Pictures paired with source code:
----
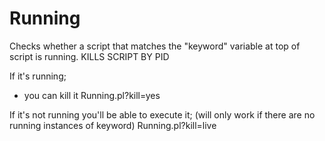 # Running
Checks whether a script that matches the "keyword" variable at top of script is running.
KILLS SCRIPT BY PID

If it's running;

- you can kill it
Running.pl?kill=yes

If it's not running you'll be able to execute it;
(will only work if there are no running instances of keyword)
Running.pl?kill=live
----
= Required work =
Wherever the string "keyword" appears in the data above, report the whole line.

= Exercise answer =
Checks whether a script that matches the "keyword" variable at top of script is running.
(will only work if there are no running instances of keyword)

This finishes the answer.